BORACHIO. – Allons donc, trouvez-moi une heure propice pour attirer à l’écart don Pèdre et Claudio. Dites-leur que vous savez qu’Héro m’aime. Affectez du zèle pour le prince et pour le comte, comme si vous veniez conduit par l’intérêt que vous prenez à l’honneur de votre frère qui a fait ce mariage, et à la réputation de son ami qui se laisse ainsi tromper par les dehors de cette fille… que vous avez découvert être fausse. Ils ne le croiront guère sans preuve; offrez-en une qui ne sera pas moins que de me voir à la fenêtre de la chambre d’Héro; entendez-moi dans la nuit appeler Marguerite, Héro, et Marguerite me nommer Borachio. Amenez-les pour voir cela la nuit même qui précédera le mariage projeté; car dans l’intervalle je conduirai l’affaire de façon à ce qu’Héro soit absente, et sa déloyauté paraîtra si évidente que le soupçon sera nommé certitude, et tous les préparatifs seront abandonnés.

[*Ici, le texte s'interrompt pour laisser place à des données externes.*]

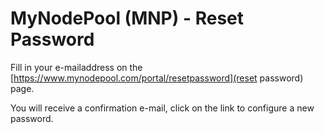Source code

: # MyNodePool (MNP) - Reset Password
Fill in your e-mailaddress on the [https://www.mynodepool.com/portal/resetpassword](reset password) page.

You will receive a confirmation e-mail, click on the link to configure a new password.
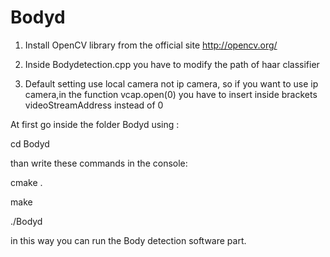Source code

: # Bodyd

1. Install OpenCV library from the official site http://opencv.org/

2. Inside Bodydetection.cpp you have to modify the path of haar classifier

3. Default setting use local camera not ip camera, so if you want to use ip camera,in the function vcap.open(0)         you have to insert inside brackets videoStreamAddress instead of 0


At first go inside the folder Bodyd using :

 cd Bodyd

than write these commands in the console:

  cmake .
 
  make
 
  ./Bodyd

in this way you can run the Body detection software part.
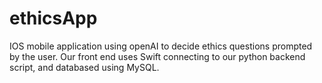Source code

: # ethicsApp
IOS mobile application using openAI to decide ethics questions prompted by the user. Our front end uses Swift connecting to our python backend script, and databased using MySQL. 
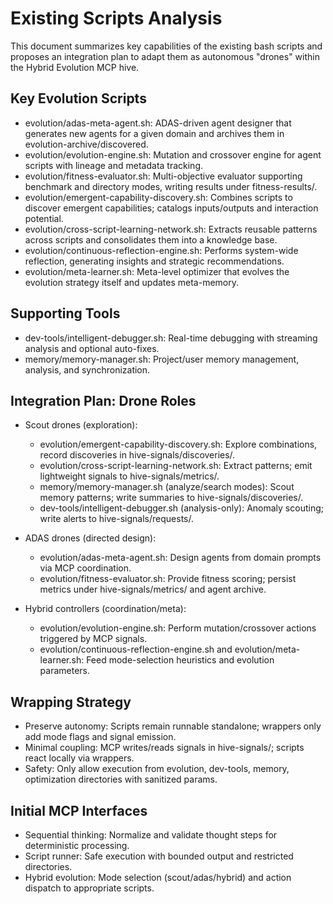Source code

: # Existing Scripts Analysis

This document summarizes key capabilities of the existing bash scripts and proposes an integration plan to adapt them as autonomous "drones" within the Hybrid Evolution MCP hive.

## Key Evolution Scripts

- evolution/adas-meta-agent.sh: ADAS-driven agent designer that generates new agents for a given domain and archives them in evolution-archive/discovered.
- evolution/evolution-engine.sh: Mutation and crossover engine for agent scripts with lineage and metadata tracking.
- evolution/fitness-evaluator.sh: Multi-objective evaluator supporting benchmark and directory modes, writing results under fitness-results/.
- evolution/emergent-capability-discovery.sh: Combines scripts to discover emergent capabilities; catalogs inputs/outputs and interaction potential.
- evolution/cross-script-learning-network.sh: Extracts reusable patterns across scripts and consolidates them into a knowledge base.
- evolution/continuous-reflection-engine.sh: Performs system-wide reflection, generating insights and strategic recommendations.
- evolution/meta-learner.sh: Meta-level optimizer that evolves the evolution strategy itself and updates meta-memory.

## Supporting Tools

- dev-tools/intelligent-debugger.sh: Real-time debugging with streaming analysis and optional auto-fixes.
- memory/memory-manager.sh: Project/user memory management, analysis, and synchronization.

## Integration Plan: Drone Roles

- Scout drones (exploration):
  - evolution/emergent-capability-discovery.sh: Explore combinations, record discoveries in hive-signals/discoveries/.
  - evolution/cross-script-learning-network.sh: Extract patterns; emit lightweight signals to hive-signals/metrics/.
  - memory/memory-manager.sh (analyze/search modes): Scout memory patterns; write summaries to hive-signals/discoveries/.
  - dev-tools/intelligent-debugger.sh (analysis-only): Anomaly scouting; write alerts to hive-signals/requests/.

- ADAS drones (directed design):
  - evolution/adas-meta-agent.sh: Design agents from domain prompts via MCP coordination.
  - evolution/fitness-evaluator.sh: Provide fitness scoring; persist metrics under hive-signals/metrics/ and agent archive.

- Hybrid controllers (coordination/meta):
  - evolution/evolution-engine.sh: Perform mutation/crossover actions triggered by MCP signals.
  - evolution/continuous-reflection-engine.sh and evolution/meta-learner.sh: Feed mode-selection heuristics and evolution parameters.

## Wrapping Strategy

- Preserve autonomy: Scripts remain runnable standalone; wrappers only add mode flags and signal emission.
- Minimal coupling: MCP writes/reads signals in hive-signals/; scripts react locally via wrappers.
- Safety: Only allow execution from evolution, dev-tools, memory, optimization directories with sanitized params.

## Initial MCP Interfaces

- Sequential thinking: Normalize and validate thought steps for deterministic processing.
- Script runner: Safe execution with bounded output and restricted directories.
- Hybrid evolution: Mode selection (scout/adas/hybrid) and action dispatch to appropriate scripts.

DON JUAN. – Quelque revers possible que l’événement amène, je veux suivre ton dessein. Sois adroit dans le maniement de tout ceci, et ton salaire est de mille ducats.

BORACHIO. – Soyez vous-même ferme dans l’accusation, et mon adresse n’aura pas à rougir.

DON JUAN. – Je vais de ce pas m’informer du jour de leur mariage.

SCÈNE III

Le jardin de Léonato.

Entrent Bénédick et un page.

BÉNÉDICK. – Page!

LE PAGE. – Seigneur?

BÉNÉDICK. – Sur la fenêtre de ma chambre est un livre; apporte-le moi dans le verger.

LE PAGE. – Me voilà déjà ici, seigneur.

BÉNÉDICK. – Je le vois bien, mais je voudrais que tu t’en fusses allé et te voir de retour. (Le page sort.) Je suis étonné qu’un homme qui voit combien un autre homme est sot qui se dévoue à l’amour, après avoir ri de cette folie dans autrui, puisse lui-même ensuite consentir à servir de texte à son propre mépris, en devenant lui-même amoureux; et Claudio est ainsi. J’ai vu le temps où il ne connaissait d’autre musique que le fifre et le tambour; aujourd’hui il aimerait mieux entendre le tambourin et la flûte. J’ai vu le temps où il aurait fait dix milles à pied pour voir une bonne armure; à présent il veillera dix nuits pour méditer sur la façon d’un nouveau pourpoint. Il avait coutume de parler simplement et d’aller au but comme un honnête homme et un soldat; maintenant le voilà puriste; ses phrases ressemblent à un festin bizarre, tant il y a de plats étranges. Se pourrait-il qu’en voyant avec mes yeux, je fusse jamais métamorphosé comme lui? Je ne sais qu’en dire; mais je ne crois pas. Je ne jurerais pas qu’un beau matin l’Amour ne pût me transformer en huître; mais j’en fais le serment, qu’avant qu’il ait fait de moi une huître, il ne fera jamais de moi un sot comme le comte: une femme est belle, et cependant je vais bien; une autre est aimable, cependant je vais bien; une autre est vertueuse, cependant je vais bien. Non, jusqu’au jour où toutes les grâces seront réunies dans une seule femme, aucune ne trouvera grâce auprès de moi. Elle sera riche, cela est certain; sage, ou je ne veux point d’elle; vertueuse, ou jamais je ne la marchanderai; belle, ou je ne regarderai jamais son visage; douce, ou qu’elle ne m’approche pas; noble, ou je n’en donnerais pas un ducaton; elle saura bien causer, sera bonne musicienne; et ses cheveux seront de la couleur qu’il plaira à Dieu. – Ah! voici le prince et monsieur l’ Amour . Il faut me cacher dans le bosquet.